La ministre Mélanie Joly a beau accuser le Bloc québécois « de faire peur au monde », le problème, c’est que le plan fédéral en matière d’immigration, dévoilé cet automne, prévoit justement d’accueillir 500 000 immigrants permanents en 2025. Il est bon de rappeler que l’idée de hausser substantiellement les seuils d’immigration vient d’un groupe de travail, mandaté en 2016 par le gouvernement Trudeau et présidé par Dominic Barton, alors numéro un mondial de la firme McKinsey. Le comité recommandait d’augmenter de 50 % le nombre d’immigrants admis pour atteindre graduellement les 450 000. C’est ce même Barton qui a cofondé Century Initiative.

Depuis la présentation de ce rapport, le gouvernement Trudeau n’a pas cessé de relever ses cibles en matière d’immigration.

Le nombre d’immigrants admis dans une année, ceux qui obtiennent leur résidence permanente, n’est qu’une partie de l’histoire. Statistique Canada calcule la croissance annuelle nette de la population canadienne, qui tient compte des additions comme des soustractions, des naissances comme des décès, des nouveaux immigrants permanents et demandeurs d’asile ainsi que de l’arrivée et des départs des immigrants temporaires, travailleurs ou étudiants étrangers.

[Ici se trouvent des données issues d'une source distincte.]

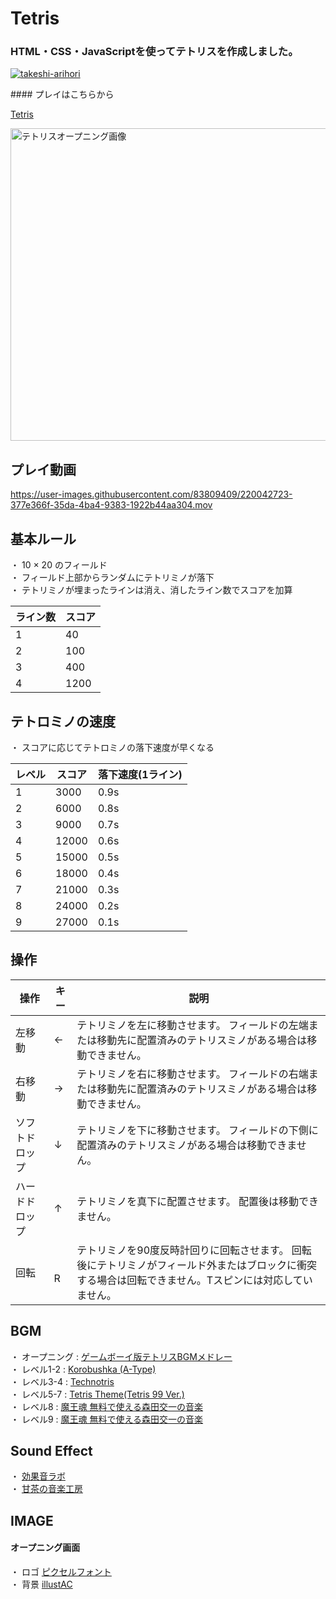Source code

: # Tetris

### HTML・CSS・JavaScriptを使ってテトリスを作成しました。
<p align="left">
  <a href="https://github.com/takeshi-arihori/Tetris/">
    <img src="https://komarev.com/ghpvc/?username=takeshi-arihori" alt="takeshi-arihori" />
  </a>
</p>
#### プレイはこちらから

[Tetris](https://tetris20230212.firebaseapp.com/)
  
<img width="700" height="500" alt="テトリスオープニング画像" src="https://user-images.githubusercontent.com/83809409/219990097-b3df0faf-8a8b-4d28-8b2a-507b33f17d0d.png">   
  
## プレイ動画

https://user-images.githubusercontent.com/83809409/220042723-377e366f-35da-4ba4-9383-1922b44aa304.mov  
  
  

## 基本ルール

・ 10 × 20 のフィールド  
・ フィールド上部からランダムにテトリミノが落下  
・ テトリミノが埋まったラインは消え、消したライン数でスコアを加算  

|    ライン数     |     スコア      |
| ------------- | ------------- |
|       1       |       40       |
|       2       |       100       |
|       3       |       400       |
|       4       |       1200       |

  
## テトロミノの速度

・ スコアに応じてテトロミノの落下速度が早くなる  
  

|     レベル     |       スコア      |   落下速度(1ライン)  |
| ------------- | --------------- |  ---------------  |
|       1       |       3000      |        0.9s       |
|       2       |       6000      |        0.8s       |
|       3       |       9000      |        0.7s       |
|       4       |       12000     |        0.6s       |
|       5       |       15000     |        0.5s       |
|       6       |       18000     |        0.4s       |
|       7       |       21000     |        0.3s       |
|       8       |       24000     |        0.2s       |
|       9       |       27000     |        0.1s       |
  
  
## 操作
  
|   操作   |   キー |   説明   |
| ------ | ------ |  ------  |
|      左移動     |   ←  | テトリミノを左に移動させます。    フィールドの左端または移動先に配置済みのテトリスミノがある場合は移動できません。 |
|      右移動     |   →   | テトリミノを右に移動させます。    フィールドの右端または移動先に配置済みのテトリスミノがある場合は移動できません。|
|    ソフトドロップ   |   ↓  | テトリミノを下に移動させます。    フィールドの下側に配置済みのテトリスミノがある場合は移動できません。|
|    ハードドロップ   |   ↑  | テトリミノを真下に配置させます。    配置後は移動できません。 |
|       回転     | 　 R   | テトリミノを90度反時計回りに回転させます。 回転後にテトリミノがフィールド外またはブロックに衝突する場合は回転できません。Tスピンには対応していません。|




## BGM
・ オープニング : [ゲームボーイ版テトリスBGMメドレー](https://youtu.be/rAsxs6PBa0U)  
・ レベル1-2 : [Korobushka (A-Type)](https://youtu.be/NGnUbUMD4N0)  
・ レベル3-4 : [Technotris](https://youtu.be/gdjXo59DNb4)  
・ レベル5-7 : [Tetris Theme(Tetris 99 Ver.)](https://youtu.be/y2ambwiuPWs)  
・ レベル8 : [魔王魂 無料で使える森田交一の音楽](https://maou.audio/)  
・ レベル9 : [魔王魂 無料で使える森田交一の音楽](https://maou.audio/)  

## Sound Effect
・ [効果音ラボ](https://soundeffect-lab.info/sound/button/)  
・ [甘茶の音楽工房](https://amachamusic.chagasi.com/music_retrogamecenter.html)  

## IMAGE
#### オープニング画面
・ ロゴ [ピクセルフォント](https://fontmeme.com/ja/font-pixel-style/)  
・ 背景 [illustAC](https://www.ac-illust.com/)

Pour l’année 2019, avant la pandémie, l’agence fédérale avait noté un accroissement démographique de 583 766 personnes, un sommet historique, dont 85 % venait de la migration internationale et le reste, des naissances en sus des décès. Le Canada affichait le plus haut taux de croissance des pays du G7, et plus du double des États-Unis et du Royaume-Uni. Après un creux en 2020, dû surtout aux restrictions à la frontière imposées lors de la pandémie, la croissance a repris l’année suivante. Puis, en 2022, c’est l’explosion : plus d’un million de personnes, dont 96 % sont des migrants, se sont ajoutées à la population, un record de tous les temps en nombre absolu. C’est une progression de 2,7 % et il faut remonter à 1957 pour voir un taux plus élevé, obtenu grâce au baby-boom et à un afflux de réfugiés à la suite de la révolution matée en Hongrie. Le bond de 2022 place le Canada parmi les 20 premiers pays qui ont connu la plus forte croissance démographique l’an dernier, presque tous les pays qui le devancent se trouvant en Afrique. Si le Canada poursuit sur cette lancée, l’objectif de 100 millions d’habitants sera atteint bien avant 2100. Ce n’est ni souhaitable ni soutenable.

Contrairement au discours d’Ottawa, l’immigration massive ne réduit pas nécessairement la pénurie de main-d’oeuvre. Dans certains cas, elle peut même accentuer la rareté puisque les nouveaux arrivants consomment des biens et des services, notamment des services publics. La croissance de la population entraîne forcément une poussée du PIB, mais pas nécessairement un enrichissement par tête de pipe. Il va sans dire que l’activité économique favorise les entreprises qui peuvent poursuivre leur expansion, tous ceux qui ont quelque chose à vendre et les propriétaires immobiliers, bref, les possédants. Pas étonnant que les gens d’affaires, bien représentés par le comité Barton, multiplient les pressions pour la poursuite de l’Initiative du siècle. Mais pour les gens ordinaires aux prises avec une pénurie de logements de plus en plus grave et des loyers qui montent en flèche, le point de vue n’est pas le même.

À l’Assemblée nationale, les élus ont adopté la semaine dernière à l’unanimité deux motions dénonçant cette initiative, qui « n’est pas viable pour l’avenir de la nation québécoise ».

Le gouvernement Trudeau soutient que sa politique d’immigration, basée sur des prémisses douteuses, n’est pas celle de l’Initiative du siècle. Or c’est blanc bonnet et bonnet blanc.